As they did in September, international oil firms showed up in force again in October for auctions of Brazilian oil and gas blocks. On October 27, the National Agency of Petroleum, Natural Gas, and Biofuels (ANP), the regulatory body for Brazil’s oil and gas industry, held two highly anticipated auctions for the crown jewel of the country’s natural resources: the pre-salt fields. These were the second and third times that pre-salt fields were put to public bid and the first since legislative changes lifted a de facto monopoly by state-oil company Petrobras on pre-salt areas. Companies pledged approximately $1.9 billion in signing bonuses and offered record shares of “profit oil” to secure pre-salt development rights, breaking the previous record of $1.2 billion in signing bonuses set in September, although falling short of a $2.3 billion goal set by the government.
What was on the auction blocks
Trapped beneath thick layers of salt located miles below the ocean floor, Brazil’s pre-salt reservoirs—largely clustered off its southeast coast—are among the largest and most highly productive oil fields in the world. Their sheer size, low exploration risk relative to other offshore areas, and output rates that can register as high as 40,000 barrels per day from a single well led investors to pay top dollar for development rights.
Previously, Petrobras was required by law to hold an operator role in all of Brazil’s pre-salt projects with a minimum 30 percent stake. But a revision to that law in 2016 stripped Petrobras of its mandate and sweetened the pot by allowing international investors to bid on more market-oriented terms. That greater degree of flexibility and control over planned investments drove the strong interest in the recent auctions.
“Profit oil” is the term used to describe the percentage of oil production that companies offer to the government after recovering their initial development costs.
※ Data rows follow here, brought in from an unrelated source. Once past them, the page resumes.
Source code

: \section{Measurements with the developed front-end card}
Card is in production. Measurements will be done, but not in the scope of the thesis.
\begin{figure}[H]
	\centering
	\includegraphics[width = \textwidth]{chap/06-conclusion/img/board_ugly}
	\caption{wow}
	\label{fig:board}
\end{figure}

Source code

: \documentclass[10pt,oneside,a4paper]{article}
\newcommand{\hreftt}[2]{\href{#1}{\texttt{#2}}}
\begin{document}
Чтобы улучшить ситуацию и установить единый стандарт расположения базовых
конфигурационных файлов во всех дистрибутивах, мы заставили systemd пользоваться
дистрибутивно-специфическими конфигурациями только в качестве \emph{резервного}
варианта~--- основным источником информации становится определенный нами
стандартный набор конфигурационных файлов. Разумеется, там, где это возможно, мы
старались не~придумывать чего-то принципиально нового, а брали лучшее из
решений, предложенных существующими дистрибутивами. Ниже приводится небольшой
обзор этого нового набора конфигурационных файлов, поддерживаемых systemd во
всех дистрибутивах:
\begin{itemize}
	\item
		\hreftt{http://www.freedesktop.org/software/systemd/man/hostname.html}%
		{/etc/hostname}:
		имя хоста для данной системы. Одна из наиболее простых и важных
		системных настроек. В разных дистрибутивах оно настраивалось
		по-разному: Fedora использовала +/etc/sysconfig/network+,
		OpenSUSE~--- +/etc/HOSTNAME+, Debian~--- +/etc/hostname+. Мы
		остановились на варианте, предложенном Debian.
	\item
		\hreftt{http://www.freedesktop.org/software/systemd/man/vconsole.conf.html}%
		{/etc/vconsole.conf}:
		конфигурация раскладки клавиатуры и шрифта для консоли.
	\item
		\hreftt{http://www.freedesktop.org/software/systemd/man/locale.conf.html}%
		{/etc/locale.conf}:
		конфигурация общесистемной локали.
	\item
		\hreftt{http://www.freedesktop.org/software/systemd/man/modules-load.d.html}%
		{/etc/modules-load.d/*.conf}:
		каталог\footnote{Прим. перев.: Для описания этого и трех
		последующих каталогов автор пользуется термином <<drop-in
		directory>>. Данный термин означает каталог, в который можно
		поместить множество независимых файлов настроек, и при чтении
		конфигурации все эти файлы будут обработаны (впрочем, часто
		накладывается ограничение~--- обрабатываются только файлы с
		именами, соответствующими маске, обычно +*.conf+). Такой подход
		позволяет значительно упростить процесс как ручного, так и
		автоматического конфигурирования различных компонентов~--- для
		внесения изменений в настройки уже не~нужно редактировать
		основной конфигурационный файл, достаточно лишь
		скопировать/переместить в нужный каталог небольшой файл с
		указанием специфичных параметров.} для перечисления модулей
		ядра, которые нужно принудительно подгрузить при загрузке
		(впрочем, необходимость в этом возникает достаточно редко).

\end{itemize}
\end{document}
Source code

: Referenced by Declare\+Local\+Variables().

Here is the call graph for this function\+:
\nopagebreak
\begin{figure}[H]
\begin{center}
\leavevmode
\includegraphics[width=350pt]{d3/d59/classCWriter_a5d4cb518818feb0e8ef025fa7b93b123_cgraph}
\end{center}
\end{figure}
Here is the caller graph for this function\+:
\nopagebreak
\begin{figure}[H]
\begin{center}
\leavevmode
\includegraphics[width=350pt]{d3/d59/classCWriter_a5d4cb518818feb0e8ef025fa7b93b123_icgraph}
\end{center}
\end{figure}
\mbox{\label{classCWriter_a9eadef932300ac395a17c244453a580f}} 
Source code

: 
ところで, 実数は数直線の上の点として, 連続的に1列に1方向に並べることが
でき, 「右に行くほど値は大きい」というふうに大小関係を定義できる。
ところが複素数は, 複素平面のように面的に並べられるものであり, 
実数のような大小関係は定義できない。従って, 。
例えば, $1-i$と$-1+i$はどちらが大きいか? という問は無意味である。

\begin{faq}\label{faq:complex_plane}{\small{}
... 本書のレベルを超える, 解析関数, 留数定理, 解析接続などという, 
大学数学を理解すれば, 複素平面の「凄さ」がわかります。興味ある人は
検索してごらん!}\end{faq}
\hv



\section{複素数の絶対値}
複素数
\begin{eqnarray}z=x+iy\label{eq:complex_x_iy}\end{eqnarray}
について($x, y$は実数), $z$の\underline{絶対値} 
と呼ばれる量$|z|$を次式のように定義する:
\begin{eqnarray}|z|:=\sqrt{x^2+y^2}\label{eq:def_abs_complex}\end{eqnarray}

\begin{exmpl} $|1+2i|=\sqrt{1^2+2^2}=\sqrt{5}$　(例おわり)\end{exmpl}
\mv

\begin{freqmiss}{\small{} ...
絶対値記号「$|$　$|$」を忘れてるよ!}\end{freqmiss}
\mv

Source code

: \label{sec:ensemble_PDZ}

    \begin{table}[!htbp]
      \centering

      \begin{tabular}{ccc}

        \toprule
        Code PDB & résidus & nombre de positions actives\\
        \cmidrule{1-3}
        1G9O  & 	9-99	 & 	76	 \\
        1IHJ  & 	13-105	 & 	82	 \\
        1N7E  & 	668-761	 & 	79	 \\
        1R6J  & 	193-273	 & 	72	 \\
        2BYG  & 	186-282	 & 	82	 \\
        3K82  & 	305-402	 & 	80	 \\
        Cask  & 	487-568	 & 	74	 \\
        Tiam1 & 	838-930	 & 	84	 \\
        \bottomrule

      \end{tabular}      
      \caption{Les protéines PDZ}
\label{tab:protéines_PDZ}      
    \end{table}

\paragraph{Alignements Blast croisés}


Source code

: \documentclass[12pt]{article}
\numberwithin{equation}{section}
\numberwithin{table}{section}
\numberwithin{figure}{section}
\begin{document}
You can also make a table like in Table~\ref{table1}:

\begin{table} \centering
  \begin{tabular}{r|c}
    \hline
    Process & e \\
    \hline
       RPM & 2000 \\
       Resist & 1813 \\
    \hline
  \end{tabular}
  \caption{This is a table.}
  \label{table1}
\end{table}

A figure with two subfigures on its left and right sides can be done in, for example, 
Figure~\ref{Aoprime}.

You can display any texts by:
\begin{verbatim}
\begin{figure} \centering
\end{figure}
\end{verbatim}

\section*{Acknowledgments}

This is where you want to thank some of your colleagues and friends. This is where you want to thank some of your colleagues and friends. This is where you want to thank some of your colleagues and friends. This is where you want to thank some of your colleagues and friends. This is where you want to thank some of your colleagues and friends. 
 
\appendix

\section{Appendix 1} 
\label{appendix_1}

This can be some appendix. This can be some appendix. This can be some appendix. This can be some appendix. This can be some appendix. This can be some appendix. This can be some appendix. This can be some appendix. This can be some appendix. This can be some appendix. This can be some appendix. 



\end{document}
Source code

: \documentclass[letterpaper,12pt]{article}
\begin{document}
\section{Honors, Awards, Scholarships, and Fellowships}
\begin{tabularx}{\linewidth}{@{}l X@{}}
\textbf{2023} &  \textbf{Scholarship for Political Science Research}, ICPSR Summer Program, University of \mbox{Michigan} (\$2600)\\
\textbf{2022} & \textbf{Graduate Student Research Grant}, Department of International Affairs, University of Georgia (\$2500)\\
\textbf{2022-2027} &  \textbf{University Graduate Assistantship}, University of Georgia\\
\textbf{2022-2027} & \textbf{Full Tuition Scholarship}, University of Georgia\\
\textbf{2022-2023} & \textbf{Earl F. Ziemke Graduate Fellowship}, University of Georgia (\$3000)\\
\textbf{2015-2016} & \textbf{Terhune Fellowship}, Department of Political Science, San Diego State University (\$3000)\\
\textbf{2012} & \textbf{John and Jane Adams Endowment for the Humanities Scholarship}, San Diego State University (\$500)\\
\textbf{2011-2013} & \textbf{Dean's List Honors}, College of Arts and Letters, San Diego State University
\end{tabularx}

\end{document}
It is a common licensing arrangement requested by governments for extremely large resources to ensure substantial payments, in addition to taxes and other royalties. And it was the sole criteria for determining the auction winners: bids were awarded based on the highest percentage of profit oil that companies promised to the Brazilian government.
Who bid what
ANP licensed six of the eight pre-salt blocks that were up for grabs. Winning bidders were all consortiums of companies comprising the largest and most experienced deepwater operators in the international oil industry. Officially the government held two separate auctions, both for pre-salt fields. The first was for four “unitized” areas, or large portions of currently contracted pre-salt fields that spill over into unlicensed areas. The second was for four entirely undeveloped fields. Prior to the auction, Petrobras still had the right of first refusal on the pre-salt fields that it wished to operate. But for the fields where Petrobras chose not to exercise its right, qualified companies were free to bid on open and competitive terms.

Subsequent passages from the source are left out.